I am designing a chip that all the blocks will run simultaneously for about 10ns. So the overall transient current during that period will be very high, about 2A.

Which kind of problems I may have and how to solve?? IR drop ? ringing? ESD?

Thanks

 

[erikl]

IR drop surely could create a problem. Spend wide and multi-layer power supply rails and sufficiently large connections to the power stages.

Ringing could be generated due to the high skew rate and the connection inductances, especially from the bond wires. Estimate their inductances (reduce these by double/multiple parallel wires, perhaps to multiple parallel pads) and include these into your simulation testbench. For postlayout simulation, use LRC extraction.

ESD sensitivity shouldn't be a special problem of your circuit.

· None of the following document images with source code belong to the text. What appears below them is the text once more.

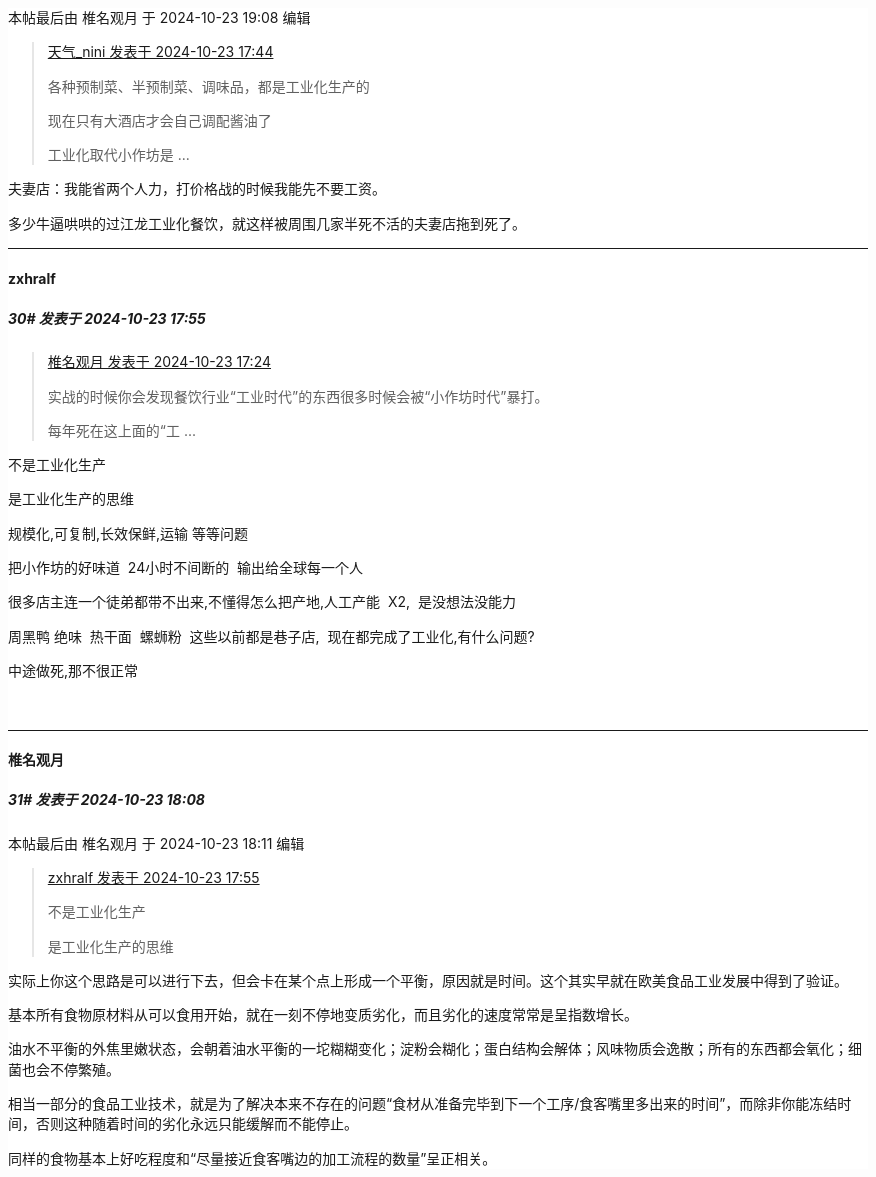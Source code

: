  本帖最后由 椎名观月 于 2024-10-23 19:08 编辑 
<blockquote><a href="httphttps://bbs.saraba1st.com/2b/forum.php?mod=redirect&amp;goto=findpost&amp;pid=66524793&amp;ptid=2204185" target="_blank">天气_nini 发表于 2024-10-23 17:44</a>

各种预制菜、半预制菜、调味品，都是工业化生产的

现在只有大酒店才会自己调配酱油了

工业化取代小作坊是 ...</blockquote>
夫妻店：我能省两个人力，打价格战的时候我能先不要工资。

多少牛逼哄哄的过江龙工业化餐饮，就这样被周围几家半死不活的夫妻店拖到死了。

*****

####  zxhralf  
##### 30#       发表于 2024-10-23 17:55

<blockquote><a href="httphttps://bbs.saraba1st.com/2b/forum.php?mod=redirect&amp;goto=findpost&amp;pid=66524624&amp;ptid=2204185" target="_blank">椎名观月 发表于 2024-10-23 17:24</a>

实战的时候你会发现餐饮行业“工业时代”的东西很多时候会被“小作坊时代”暴打。

每年死在这上面的“工 ...</blockquote>
不是工业化生产

是工业化生产的思维

规模化,可复制,长效保鲜,运输 等等问题

把小作坊的好味道  24小时不间断的  输出给全球每一个人

很多店主连一个徒弟都带不出来,不懂得怎么把产地,人工产能  X2,  是没想法没能力

周黑鸭 绝味  热干面  螺蛳粉  这些以前都是巷子店,  现在都完成了工业化,有什么问题?

中途做死,那不很正常

   

*****

####  椎名观月  
##### 31#       发表于 2024-10-23 18:08

 本帖最后由 椎名观月 于 2024-10-23 18:11 编辑 
<blockquote><a href="httphttps://bbs.saraba1st.com/2b/forum.php?mod=redirect&amp;goto=findpost&amp;pid=66524871&amp;ptid=2204185" target="_blank">zxhralf 发表于 2024-10-23 17:55</a>

不是工业化生产

是工业化生产的思维</blockquote>
实际上你这个思路是可以进行下去，但会卡在某个点上形成一个平衡，原因就是时间。这个其实早就在欧美食品工业发展中得到了验证。

基本所有食物原材料从可以食用开始，就在一刻不停地变质劣化，而且劣化的速度常常是呈指数增长。

油水不平衡的外焦里嫩状态，会朝着油水平衡的一坨糊糊变化；淀粉会糊化；蛋白结构会解体；风味物质会逸散；所有的东西都会氧化；细菌也会不停繁殖。

相当一部分的食品工业技术，就是为了解决本来不存在的问题“食材从准备完毕到下一个工序/食客嘴里多出来的时间”，而除非你能冻结时间，否则这种随着时间的劣化永远只能缓解而不能停止。

同样的食物基本上好吃程度和“尽量接近食客嘴边的加工流程的数量”呈正相关。
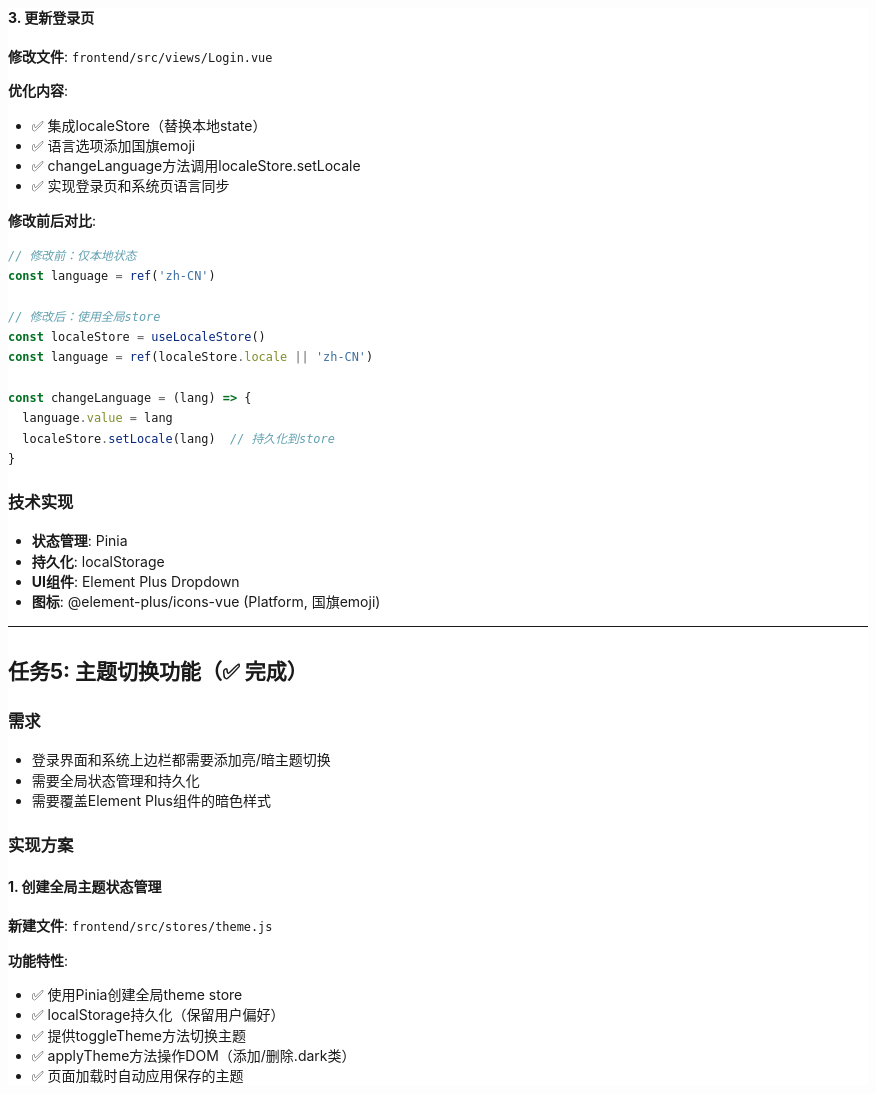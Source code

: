 #### 3. 更新登录页

**修改文件**: `frontend/src/views/Login.vue`

**优化内容**:
- ✅ 集成localeStore（替换本地state）
- ✅ 语言选项添加国旗emoji
- ✅ changeLanguage方法调用localeStore.setLocale
- ✅ 实现登录页和系统页语言同步

**修改前后对比**:
```javascript
// 修改前：仅本地状态
const language = ref('zh-CN')

// 修改后：使用全局store
const localeStore = useLocaleStore()
const language = ref(localeStore.locale || 'zh-CN')

const changeLanguage = (lang) => {
  language.value = lang
  localeStore.setLocale(lang)  // 持久化到store
}
```

### 技术实现
- **状态管理**: Pinia
- **持久化**: localStorage
- **UI组件**: Element Plus Dropdown
- **图标**: @element-plus/icons-vue (Platform, 国旗emoji)

---

## 任务5: 主题切换功能（✅ 完成）

### 需求
- 登录界面和系统上边栏都需要添加亮/暗主题切换
- 需要全局状态管理和持久化
- 需要覆盖Element Plus组件的暗色样式

### 实现方案

#### 1. 创建全局主题状态管理

**新建文件**: `frontend/src/stores/theme.js`

**功能特性**:
- ✅ 使用Pinia创建全局theme store
- ✅ localStorage持久化（保留用户偏好）
- ✅ 提供toggleTheme方法切换主题
- ✅ applyTheme方法操作DOM（添加/删除.dark类）
- ✅ 页面加载时自动应用保存的主题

Important: In the application, use an external ceramic cap in parallel to and as close as possible to the IC power supply pins, ≈ 1µF.

 

[dick_freebird]

A 2A/10nS surge current will be outside your power supply
loop's ability to track. You must consider your source as
inductive and its setpoint current, the pre-wakeup power
supply draw.

If you are (say) operating at 2.5V and your timing model
only covers 2.35-2.65V, then just to ensure design timing
integrity your core droop (I*Rdistributed) plus supply droop
can account for no more than 0.15V of sag. Let's say you
apportion 100mV to supply and 50mV to internal (and then
you must make it so - 25mOhms=50mV/2A, at a rough 0.03
ohms per square your bussing has already to be oversquare,
W>L, and this leaves nothing for ground bus rise). If you
have thick metal available, use it, with as many power and
ground pads as you can put around the periphery (or bump
right into the core, better still).

That 100mV at the pins has to be made up by close-in
decoupling. Here you also have two things at play, the
net ESR of the cap-bank and the delta-Q for 2A*10nS=20nJ.
dQ=C*dV, so C=20E-9/0.1 = 200nF minimum leaving nothing
for ESR*I. So 1uF ought to do and reduce your dQ droop to
20mV. The other 80mV, can be allocated to ESR*2A, or
ESR<40mOhms (and this should include ESL as the bandwidth
exceeds 1GHz probably, 100MHz fundamental but you need
it to not drop out grossly on the (~1nS?) leading edge risetime.

That's the flavor of it. The details are yours.